What you are asked to do:
Match on the string "implemented" in the entries below and return every matching line.

Excerpted records:
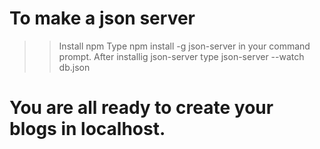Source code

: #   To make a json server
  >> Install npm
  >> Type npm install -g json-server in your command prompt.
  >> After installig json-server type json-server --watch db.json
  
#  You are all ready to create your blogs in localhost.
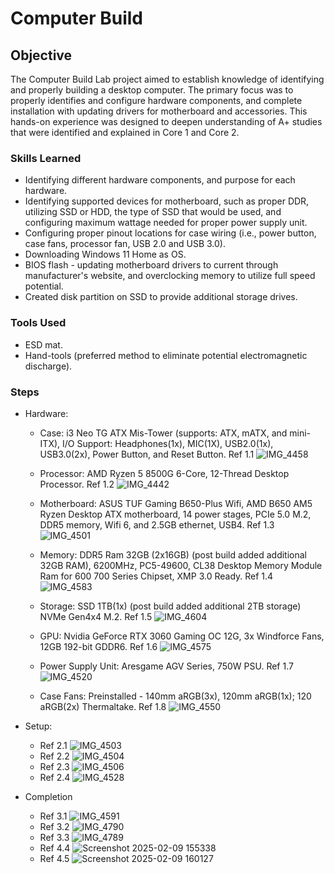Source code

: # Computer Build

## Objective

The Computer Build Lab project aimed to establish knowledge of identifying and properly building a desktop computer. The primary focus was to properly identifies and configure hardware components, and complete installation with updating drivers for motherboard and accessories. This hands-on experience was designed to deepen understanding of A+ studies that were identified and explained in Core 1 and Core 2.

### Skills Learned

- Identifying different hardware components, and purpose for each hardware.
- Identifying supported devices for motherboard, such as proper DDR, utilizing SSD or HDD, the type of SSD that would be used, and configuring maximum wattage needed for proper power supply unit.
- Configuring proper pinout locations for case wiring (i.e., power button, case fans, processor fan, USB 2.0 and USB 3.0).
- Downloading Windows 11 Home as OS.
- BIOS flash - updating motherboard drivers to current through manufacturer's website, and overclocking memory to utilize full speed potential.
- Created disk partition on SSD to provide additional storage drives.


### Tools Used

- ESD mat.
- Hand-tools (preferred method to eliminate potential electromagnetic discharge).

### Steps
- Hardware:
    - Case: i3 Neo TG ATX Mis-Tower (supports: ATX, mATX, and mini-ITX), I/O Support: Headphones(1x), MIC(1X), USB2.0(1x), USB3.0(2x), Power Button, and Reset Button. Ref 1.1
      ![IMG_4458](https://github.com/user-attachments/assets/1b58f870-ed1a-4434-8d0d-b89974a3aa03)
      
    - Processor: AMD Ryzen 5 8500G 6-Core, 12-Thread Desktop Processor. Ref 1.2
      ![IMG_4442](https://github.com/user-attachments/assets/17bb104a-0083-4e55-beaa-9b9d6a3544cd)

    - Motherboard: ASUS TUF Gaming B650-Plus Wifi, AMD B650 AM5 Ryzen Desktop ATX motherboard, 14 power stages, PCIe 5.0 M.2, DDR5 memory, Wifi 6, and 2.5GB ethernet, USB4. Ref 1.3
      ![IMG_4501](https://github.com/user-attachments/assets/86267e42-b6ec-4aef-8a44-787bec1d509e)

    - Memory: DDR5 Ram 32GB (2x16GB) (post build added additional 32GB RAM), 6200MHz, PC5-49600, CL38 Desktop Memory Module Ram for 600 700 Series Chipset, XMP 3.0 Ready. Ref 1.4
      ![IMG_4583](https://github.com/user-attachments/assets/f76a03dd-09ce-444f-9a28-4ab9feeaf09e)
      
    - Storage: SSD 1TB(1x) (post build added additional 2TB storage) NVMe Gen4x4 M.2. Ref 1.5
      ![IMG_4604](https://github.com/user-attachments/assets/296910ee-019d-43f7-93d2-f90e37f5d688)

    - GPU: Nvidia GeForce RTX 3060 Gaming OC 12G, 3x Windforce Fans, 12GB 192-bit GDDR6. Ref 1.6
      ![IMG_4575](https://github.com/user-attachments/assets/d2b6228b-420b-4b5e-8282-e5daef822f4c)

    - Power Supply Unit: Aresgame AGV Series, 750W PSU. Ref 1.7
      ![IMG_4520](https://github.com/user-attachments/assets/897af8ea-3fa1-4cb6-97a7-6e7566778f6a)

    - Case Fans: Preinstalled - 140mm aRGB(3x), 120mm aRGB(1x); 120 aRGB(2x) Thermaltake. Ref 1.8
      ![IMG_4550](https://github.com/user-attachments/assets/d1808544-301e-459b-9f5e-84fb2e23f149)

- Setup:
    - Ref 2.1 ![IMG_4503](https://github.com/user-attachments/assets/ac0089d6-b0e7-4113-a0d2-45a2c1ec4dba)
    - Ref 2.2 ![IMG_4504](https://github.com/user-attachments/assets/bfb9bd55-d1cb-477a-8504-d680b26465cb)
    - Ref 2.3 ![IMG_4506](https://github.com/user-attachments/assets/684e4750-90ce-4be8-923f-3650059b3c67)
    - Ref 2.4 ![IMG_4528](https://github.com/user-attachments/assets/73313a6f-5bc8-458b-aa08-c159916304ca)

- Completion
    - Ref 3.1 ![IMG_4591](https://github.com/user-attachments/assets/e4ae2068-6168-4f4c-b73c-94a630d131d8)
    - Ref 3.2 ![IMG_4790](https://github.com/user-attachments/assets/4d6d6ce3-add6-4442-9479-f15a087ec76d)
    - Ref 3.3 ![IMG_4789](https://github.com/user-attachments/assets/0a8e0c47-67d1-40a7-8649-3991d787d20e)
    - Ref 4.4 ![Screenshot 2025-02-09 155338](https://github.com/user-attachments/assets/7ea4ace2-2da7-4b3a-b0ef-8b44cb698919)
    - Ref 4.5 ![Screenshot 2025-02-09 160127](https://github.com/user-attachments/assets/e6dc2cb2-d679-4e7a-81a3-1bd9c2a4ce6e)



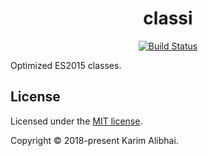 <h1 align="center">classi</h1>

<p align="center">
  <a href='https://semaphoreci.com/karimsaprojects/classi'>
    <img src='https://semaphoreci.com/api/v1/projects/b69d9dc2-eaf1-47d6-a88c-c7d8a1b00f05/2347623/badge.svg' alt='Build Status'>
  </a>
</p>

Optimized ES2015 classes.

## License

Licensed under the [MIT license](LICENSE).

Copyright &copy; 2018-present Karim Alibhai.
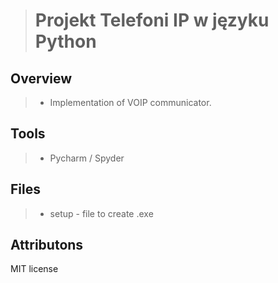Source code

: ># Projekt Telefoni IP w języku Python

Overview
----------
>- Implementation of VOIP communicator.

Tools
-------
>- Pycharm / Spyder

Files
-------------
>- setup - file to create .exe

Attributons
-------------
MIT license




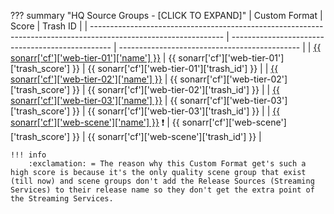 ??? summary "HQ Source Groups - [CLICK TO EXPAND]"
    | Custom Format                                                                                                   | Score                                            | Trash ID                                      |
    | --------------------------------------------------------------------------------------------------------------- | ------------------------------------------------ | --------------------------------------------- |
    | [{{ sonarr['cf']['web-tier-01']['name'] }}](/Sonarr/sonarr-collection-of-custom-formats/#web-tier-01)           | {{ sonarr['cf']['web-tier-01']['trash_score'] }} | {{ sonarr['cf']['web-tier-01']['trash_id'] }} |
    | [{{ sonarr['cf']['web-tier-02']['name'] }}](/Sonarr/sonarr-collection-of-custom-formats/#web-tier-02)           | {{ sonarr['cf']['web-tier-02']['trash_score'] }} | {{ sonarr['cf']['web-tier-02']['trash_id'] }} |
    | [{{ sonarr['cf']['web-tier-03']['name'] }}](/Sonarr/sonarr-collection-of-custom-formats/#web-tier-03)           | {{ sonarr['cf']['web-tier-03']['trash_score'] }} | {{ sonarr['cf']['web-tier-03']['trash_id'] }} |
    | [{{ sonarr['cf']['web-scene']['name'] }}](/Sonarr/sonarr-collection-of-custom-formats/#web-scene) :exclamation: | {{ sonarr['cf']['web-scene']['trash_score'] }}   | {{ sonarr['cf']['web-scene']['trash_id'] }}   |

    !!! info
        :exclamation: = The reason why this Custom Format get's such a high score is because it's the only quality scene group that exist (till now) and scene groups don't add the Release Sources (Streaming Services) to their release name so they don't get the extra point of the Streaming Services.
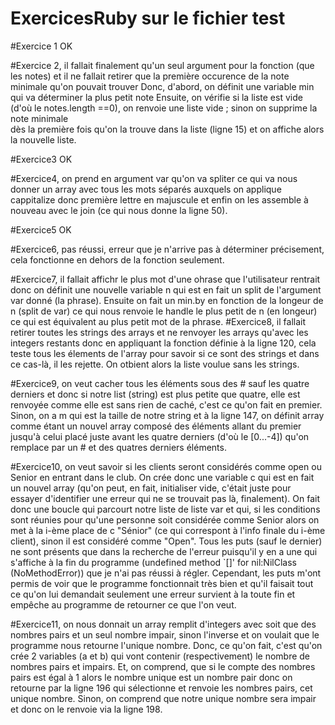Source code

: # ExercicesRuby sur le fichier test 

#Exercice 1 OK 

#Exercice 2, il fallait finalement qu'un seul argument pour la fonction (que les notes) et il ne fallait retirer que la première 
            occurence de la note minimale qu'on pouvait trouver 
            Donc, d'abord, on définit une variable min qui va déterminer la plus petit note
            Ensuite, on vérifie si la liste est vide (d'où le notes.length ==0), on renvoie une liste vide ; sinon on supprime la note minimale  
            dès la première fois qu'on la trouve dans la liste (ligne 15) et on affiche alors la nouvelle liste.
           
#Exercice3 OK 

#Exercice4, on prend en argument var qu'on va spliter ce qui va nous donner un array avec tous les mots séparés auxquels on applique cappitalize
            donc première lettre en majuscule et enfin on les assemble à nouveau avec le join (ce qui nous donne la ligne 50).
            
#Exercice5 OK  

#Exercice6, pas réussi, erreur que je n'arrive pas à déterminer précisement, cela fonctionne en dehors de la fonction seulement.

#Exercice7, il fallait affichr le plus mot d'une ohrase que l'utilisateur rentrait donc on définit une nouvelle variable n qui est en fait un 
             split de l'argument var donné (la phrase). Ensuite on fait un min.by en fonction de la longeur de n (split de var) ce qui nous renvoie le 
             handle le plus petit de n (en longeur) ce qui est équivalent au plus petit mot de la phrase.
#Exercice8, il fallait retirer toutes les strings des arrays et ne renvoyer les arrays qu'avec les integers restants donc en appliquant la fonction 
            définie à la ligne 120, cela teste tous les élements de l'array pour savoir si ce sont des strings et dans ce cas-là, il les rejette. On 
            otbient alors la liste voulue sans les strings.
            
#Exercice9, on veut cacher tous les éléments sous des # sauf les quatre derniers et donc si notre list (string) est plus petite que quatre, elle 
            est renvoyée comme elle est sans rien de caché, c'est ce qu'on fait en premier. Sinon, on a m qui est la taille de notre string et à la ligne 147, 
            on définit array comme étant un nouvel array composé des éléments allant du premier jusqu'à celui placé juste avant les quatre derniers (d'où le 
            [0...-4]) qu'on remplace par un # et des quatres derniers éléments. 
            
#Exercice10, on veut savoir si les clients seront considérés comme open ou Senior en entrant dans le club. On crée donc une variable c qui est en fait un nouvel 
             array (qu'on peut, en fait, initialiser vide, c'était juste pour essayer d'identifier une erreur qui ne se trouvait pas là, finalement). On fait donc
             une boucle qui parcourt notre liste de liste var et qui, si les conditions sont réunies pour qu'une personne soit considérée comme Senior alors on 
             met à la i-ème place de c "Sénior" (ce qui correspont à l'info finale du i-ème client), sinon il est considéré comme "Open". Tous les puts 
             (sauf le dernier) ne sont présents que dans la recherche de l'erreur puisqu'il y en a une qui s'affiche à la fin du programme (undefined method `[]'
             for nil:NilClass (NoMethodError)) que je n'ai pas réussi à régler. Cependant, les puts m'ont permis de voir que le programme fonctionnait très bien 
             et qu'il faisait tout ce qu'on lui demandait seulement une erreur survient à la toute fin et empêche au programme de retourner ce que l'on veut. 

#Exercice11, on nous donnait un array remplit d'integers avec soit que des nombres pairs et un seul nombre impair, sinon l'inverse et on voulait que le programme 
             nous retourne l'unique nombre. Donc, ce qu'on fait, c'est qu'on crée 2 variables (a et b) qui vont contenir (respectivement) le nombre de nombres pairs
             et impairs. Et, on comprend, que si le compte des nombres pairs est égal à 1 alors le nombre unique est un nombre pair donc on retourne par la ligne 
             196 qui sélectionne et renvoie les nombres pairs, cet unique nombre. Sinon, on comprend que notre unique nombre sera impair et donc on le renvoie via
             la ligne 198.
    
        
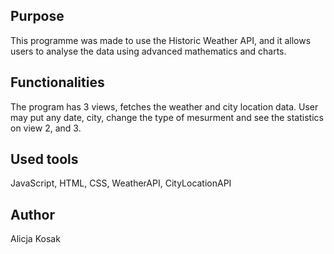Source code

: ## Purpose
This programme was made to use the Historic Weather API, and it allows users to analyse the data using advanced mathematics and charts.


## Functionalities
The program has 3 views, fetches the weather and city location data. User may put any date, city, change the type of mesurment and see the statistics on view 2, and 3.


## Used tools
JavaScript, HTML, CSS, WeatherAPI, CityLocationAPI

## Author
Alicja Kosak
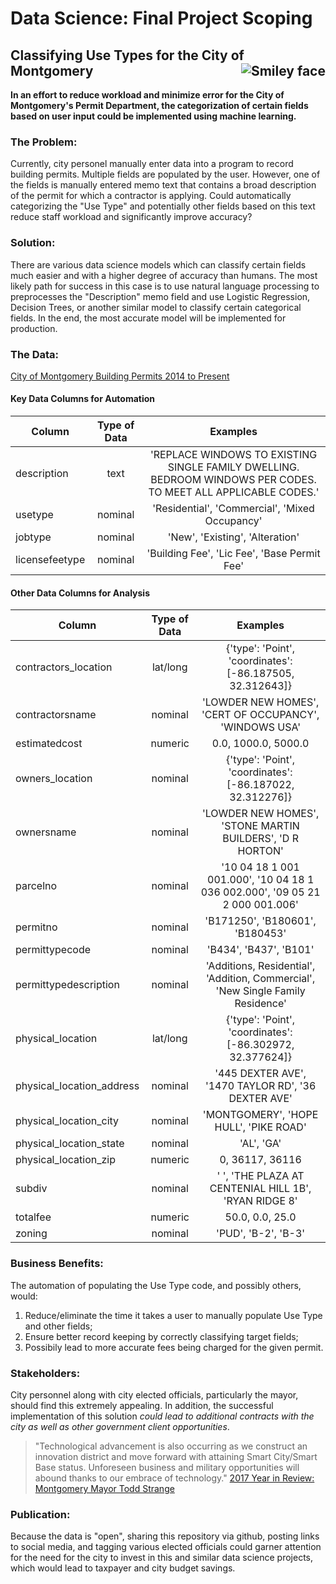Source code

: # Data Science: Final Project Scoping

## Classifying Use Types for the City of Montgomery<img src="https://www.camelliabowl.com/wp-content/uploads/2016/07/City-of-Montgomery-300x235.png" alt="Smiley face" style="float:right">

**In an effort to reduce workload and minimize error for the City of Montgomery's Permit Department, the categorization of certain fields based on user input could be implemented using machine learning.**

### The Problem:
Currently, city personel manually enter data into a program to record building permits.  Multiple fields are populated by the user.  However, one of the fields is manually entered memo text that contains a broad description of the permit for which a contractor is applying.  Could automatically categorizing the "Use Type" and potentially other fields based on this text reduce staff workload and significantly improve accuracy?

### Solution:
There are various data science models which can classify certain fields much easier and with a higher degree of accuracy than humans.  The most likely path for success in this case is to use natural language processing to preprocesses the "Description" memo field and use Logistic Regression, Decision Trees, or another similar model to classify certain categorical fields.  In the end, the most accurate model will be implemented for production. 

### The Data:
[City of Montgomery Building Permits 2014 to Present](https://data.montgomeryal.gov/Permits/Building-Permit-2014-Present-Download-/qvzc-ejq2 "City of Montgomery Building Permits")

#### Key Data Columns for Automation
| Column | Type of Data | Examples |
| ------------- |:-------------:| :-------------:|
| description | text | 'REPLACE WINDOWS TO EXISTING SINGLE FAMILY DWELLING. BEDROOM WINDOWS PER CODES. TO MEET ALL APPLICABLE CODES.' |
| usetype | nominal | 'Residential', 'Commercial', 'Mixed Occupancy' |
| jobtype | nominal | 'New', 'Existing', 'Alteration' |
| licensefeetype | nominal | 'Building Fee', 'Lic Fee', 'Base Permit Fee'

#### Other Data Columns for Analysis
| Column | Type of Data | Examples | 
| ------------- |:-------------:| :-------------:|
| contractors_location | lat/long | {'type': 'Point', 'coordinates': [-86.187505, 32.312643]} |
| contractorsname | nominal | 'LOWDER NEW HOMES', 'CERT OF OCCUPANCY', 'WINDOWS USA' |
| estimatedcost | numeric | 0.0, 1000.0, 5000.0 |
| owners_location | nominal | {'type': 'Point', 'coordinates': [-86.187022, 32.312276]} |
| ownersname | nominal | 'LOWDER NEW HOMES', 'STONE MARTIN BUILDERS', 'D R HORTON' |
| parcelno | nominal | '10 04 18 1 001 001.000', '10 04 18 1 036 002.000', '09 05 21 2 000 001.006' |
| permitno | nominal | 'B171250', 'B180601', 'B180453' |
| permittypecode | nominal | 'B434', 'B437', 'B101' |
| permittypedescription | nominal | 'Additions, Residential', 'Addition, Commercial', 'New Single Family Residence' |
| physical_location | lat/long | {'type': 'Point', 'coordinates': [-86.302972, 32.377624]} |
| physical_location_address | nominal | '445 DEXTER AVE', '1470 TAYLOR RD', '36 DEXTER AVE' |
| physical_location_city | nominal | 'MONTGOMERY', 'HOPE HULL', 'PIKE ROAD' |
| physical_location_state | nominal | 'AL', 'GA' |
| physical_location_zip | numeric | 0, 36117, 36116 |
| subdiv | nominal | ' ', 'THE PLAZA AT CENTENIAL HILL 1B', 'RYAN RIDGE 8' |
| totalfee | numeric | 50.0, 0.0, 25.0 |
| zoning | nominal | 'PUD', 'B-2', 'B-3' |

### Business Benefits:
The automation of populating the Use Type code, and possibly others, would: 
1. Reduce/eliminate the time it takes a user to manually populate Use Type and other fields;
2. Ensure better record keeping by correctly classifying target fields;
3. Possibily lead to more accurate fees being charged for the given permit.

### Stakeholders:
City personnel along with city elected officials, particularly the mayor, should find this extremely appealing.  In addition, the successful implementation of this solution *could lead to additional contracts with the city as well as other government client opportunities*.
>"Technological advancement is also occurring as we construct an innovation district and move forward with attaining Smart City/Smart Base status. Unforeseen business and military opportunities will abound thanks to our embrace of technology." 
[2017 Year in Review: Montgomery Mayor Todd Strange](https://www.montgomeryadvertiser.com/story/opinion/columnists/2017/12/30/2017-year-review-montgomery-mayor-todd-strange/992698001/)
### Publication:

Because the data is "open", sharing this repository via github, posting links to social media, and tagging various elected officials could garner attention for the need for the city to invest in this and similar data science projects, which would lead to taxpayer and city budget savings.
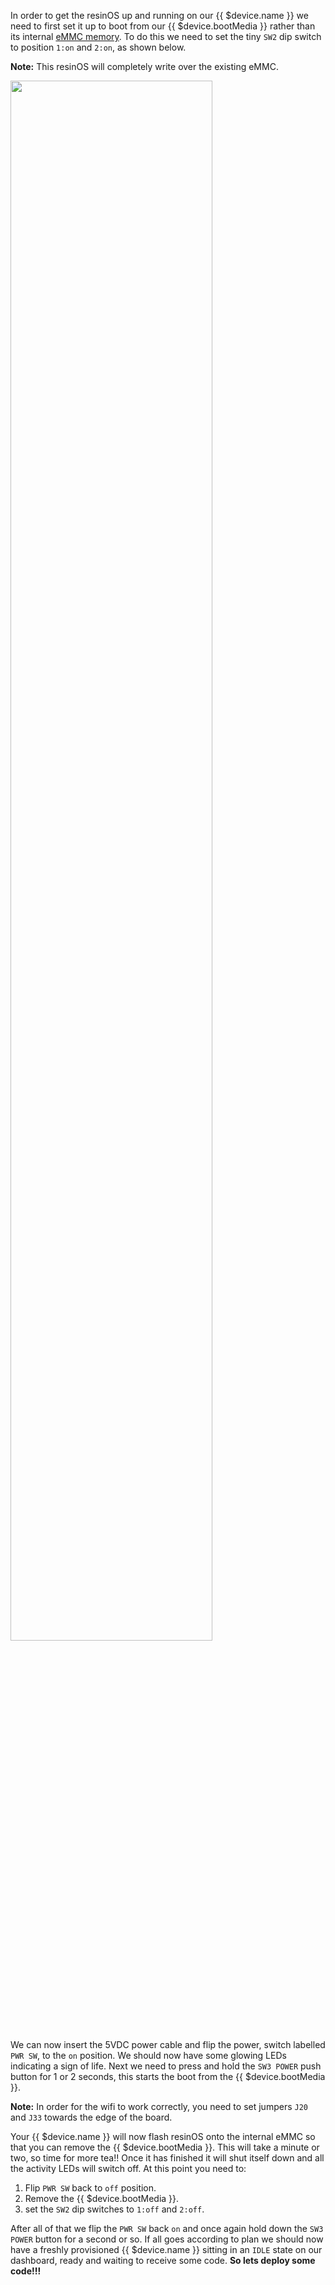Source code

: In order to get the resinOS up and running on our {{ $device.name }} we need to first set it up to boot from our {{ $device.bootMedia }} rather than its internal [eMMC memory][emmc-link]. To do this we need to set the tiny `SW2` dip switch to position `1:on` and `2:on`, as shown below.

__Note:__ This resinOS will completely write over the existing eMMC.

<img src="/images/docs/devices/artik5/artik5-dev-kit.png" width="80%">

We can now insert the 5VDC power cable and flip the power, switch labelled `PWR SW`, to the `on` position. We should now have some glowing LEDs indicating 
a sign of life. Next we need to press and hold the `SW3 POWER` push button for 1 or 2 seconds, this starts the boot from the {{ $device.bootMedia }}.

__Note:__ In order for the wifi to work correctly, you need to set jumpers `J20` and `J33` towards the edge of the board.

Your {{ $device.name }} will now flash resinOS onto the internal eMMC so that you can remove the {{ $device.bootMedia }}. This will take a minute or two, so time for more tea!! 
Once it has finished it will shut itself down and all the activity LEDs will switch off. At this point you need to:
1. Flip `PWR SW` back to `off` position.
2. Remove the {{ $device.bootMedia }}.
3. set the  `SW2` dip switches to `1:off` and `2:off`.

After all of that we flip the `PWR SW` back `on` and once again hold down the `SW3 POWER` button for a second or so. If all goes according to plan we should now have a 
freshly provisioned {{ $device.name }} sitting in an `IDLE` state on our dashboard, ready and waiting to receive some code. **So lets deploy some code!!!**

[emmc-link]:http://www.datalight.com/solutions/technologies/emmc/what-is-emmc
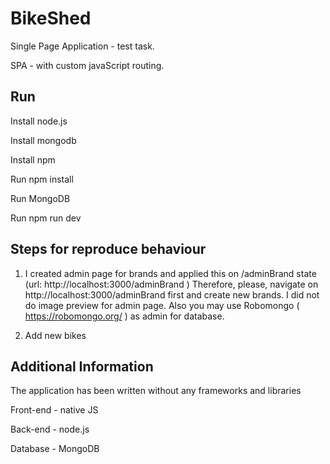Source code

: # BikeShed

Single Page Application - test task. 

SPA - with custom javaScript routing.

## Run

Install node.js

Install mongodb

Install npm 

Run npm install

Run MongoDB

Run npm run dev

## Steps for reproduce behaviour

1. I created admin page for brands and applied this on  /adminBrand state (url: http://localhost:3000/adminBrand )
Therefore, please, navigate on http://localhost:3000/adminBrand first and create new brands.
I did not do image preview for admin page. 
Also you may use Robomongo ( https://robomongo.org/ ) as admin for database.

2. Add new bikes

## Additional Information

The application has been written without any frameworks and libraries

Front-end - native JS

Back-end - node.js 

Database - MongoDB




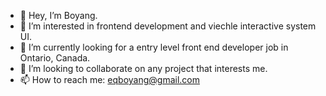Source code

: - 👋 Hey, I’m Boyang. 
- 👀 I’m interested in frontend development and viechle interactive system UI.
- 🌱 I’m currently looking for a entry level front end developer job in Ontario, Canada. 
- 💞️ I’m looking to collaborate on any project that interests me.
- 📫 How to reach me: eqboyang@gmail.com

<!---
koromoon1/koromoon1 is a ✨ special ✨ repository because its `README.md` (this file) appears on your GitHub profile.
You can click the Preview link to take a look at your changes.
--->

Solution below:
**In an effort to reduce workload and minimize error for the City of Montgomery's Permit Department, the categorization of certain fields based on user input could be implemented using machine learning.**
There are various data science models which can classify certain fields much easier and with a higher degree of accuracy than humans.  The most likely path for success in this case is to use natural language processing to preprocesses the "Description" memo field and use Logistic Regression, Decision Trees, or another similar model to classify certain categorical fields.  In the end, the most accurate model will be implemented for production. 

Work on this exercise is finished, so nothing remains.